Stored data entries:
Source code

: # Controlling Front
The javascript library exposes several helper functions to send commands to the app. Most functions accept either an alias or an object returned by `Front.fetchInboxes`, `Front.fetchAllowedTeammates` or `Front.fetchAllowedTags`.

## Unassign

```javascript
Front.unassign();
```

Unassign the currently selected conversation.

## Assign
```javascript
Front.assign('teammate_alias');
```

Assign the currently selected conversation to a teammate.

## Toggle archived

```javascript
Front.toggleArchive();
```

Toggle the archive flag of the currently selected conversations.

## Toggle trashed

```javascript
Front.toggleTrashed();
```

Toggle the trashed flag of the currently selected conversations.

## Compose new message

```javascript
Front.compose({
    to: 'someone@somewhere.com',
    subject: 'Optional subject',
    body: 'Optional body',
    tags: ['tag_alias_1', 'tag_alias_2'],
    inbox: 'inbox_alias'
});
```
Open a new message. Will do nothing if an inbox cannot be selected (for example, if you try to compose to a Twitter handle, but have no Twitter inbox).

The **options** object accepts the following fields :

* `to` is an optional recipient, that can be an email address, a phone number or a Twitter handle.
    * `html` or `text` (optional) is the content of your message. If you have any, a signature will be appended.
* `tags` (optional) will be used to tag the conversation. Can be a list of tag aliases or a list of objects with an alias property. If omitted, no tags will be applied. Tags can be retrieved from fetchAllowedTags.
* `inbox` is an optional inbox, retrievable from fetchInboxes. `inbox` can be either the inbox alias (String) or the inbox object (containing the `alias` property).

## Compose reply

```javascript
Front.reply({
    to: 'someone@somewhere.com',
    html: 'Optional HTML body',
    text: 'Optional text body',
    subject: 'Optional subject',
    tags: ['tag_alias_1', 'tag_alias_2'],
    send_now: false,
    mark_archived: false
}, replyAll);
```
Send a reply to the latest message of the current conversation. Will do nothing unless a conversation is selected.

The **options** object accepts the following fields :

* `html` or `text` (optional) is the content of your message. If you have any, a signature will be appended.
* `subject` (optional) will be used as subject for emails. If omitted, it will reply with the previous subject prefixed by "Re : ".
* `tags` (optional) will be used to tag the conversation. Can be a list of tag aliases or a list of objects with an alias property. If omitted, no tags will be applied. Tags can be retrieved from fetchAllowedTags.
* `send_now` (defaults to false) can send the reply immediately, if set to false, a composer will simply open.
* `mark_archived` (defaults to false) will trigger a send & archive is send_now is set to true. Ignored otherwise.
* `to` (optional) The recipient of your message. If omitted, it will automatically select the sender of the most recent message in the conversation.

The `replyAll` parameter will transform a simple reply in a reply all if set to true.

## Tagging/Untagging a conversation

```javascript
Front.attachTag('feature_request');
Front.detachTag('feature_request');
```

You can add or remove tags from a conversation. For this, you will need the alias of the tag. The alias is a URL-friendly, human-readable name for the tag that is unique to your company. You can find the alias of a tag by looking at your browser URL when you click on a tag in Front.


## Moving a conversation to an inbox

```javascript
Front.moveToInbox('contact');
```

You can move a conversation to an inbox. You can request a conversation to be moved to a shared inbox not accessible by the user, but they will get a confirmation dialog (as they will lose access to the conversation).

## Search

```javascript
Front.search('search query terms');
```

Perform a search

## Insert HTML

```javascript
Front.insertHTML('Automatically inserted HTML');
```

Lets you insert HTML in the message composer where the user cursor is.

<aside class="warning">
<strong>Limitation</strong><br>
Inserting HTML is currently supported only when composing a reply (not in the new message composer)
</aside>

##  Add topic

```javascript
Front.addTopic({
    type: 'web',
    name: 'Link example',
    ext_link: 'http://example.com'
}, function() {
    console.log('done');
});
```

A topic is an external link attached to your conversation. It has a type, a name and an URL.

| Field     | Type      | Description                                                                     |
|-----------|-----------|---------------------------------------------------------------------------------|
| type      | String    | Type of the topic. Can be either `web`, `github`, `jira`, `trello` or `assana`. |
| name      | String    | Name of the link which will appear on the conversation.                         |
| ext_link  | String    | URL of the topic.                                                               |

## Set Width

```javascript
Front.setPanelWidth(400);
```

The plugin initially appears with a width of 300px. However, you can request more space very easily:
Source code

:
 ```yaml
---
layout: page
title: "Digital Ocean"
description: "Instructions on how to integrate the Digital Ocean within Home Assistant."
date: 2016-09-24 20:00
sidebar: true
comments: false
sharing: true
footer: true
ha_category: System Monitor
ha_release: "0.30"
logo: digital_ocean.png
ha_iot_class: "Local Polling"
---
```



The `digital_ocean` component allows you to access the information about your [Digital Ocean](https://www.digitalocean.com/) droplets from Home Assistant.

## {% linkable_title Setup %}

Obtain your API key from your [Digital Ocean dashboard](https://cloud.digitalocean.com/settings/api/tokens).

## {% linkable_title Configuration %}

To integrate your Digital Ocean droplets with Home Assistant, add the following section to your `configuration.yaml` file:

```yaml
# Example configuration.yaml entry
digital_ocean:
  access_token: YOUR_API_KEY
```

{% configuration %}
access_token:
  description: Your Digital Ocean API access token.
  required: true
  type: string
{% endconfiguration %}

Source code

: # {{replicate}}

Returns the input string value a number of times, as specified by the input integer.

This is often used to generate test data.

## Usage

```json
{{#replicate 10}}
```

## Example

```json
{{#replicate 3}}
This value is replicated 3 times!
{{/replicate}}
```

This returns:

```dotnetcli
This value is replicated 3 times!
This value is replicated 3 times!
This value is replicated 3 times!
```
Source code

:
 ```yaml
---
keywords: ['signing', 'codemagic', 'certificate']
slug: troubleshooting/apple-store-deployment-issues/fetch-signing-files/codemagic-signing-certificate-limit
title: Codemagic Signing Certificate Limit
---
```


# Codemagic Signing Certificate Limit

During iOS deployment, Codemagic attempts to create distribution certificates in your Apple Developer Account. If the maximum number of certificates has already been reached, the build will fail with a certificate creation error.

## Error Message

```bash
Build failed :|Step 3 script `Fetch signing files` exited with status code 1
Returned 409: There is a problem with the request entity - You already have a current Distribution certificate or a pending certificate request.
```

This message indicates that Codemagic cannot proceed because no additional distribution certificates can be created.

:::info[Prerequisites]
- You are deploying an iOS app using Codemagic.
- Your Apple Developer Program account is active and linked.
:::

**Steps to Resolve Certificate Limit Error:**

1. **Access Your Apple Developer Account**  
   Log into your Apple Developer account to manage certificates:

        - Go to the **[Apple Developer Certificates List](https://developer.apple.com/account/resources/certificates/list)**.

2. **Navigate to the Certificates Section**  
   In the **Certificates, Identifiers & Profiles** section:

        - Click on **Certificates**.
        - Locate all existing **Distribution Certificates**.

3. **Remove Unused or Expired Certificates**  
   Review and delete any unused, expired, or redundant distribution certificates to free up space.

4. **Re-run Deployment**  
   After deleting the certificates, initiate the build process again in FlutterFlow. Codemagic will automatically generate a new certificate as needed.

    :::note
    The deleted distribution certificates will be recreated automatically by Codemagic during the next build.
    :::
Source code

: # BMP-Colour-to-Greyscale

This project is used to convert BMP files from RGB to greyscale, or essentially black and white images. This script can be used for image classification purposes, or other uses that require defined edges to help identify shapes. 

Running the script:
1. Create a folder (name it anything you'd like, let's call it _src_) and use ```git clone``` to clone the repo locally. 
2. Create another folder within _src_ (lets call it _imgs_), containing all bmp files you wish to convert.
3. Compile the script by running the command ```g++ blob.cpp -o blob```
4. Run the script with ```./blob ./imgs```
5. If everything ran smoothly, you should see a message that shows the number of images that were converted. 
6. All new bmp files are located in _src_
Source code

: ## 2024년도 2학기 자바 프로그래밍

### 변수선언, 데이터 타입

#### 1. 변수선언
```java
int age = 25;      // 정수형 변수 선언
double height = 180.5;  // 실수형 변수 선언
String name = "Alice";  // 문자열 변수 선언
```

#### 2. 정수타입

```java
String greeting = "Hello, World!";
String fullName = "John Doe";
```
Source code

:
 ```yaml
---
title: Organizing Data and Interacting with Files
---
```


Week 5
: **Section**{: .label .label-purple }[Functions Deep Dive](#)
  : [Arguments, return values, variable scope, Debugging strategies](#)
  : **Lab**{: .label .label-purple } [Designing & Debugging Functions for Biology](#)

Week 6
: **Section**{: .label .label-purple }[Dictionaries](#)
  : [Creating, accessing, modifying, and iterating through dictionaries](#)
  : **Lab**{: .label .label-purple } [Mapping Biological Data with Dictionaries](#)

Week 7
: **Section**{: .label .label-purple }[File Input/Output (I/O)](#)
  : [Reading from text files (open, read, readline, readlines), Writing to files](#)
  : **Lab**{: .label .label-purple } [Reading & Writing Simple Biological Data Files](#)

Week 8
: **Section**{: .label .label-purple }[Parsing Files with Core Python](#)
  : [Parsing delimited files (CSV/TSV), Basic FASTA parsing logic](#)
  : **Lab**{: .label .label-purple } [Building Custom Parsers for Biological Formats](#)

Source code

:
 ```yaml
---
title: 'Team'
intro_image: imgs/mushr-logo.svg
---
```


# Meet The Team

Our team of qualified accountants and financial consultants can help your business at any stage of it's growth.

_YOUR INSTRUCTIONS_:
Scan the records above and show every line in which the word "replyAll" occurs.

_TASK OUTPUT_:
}, replyAll);
The `replyAll` parameter will transform a simple reply in a reply all if set to true.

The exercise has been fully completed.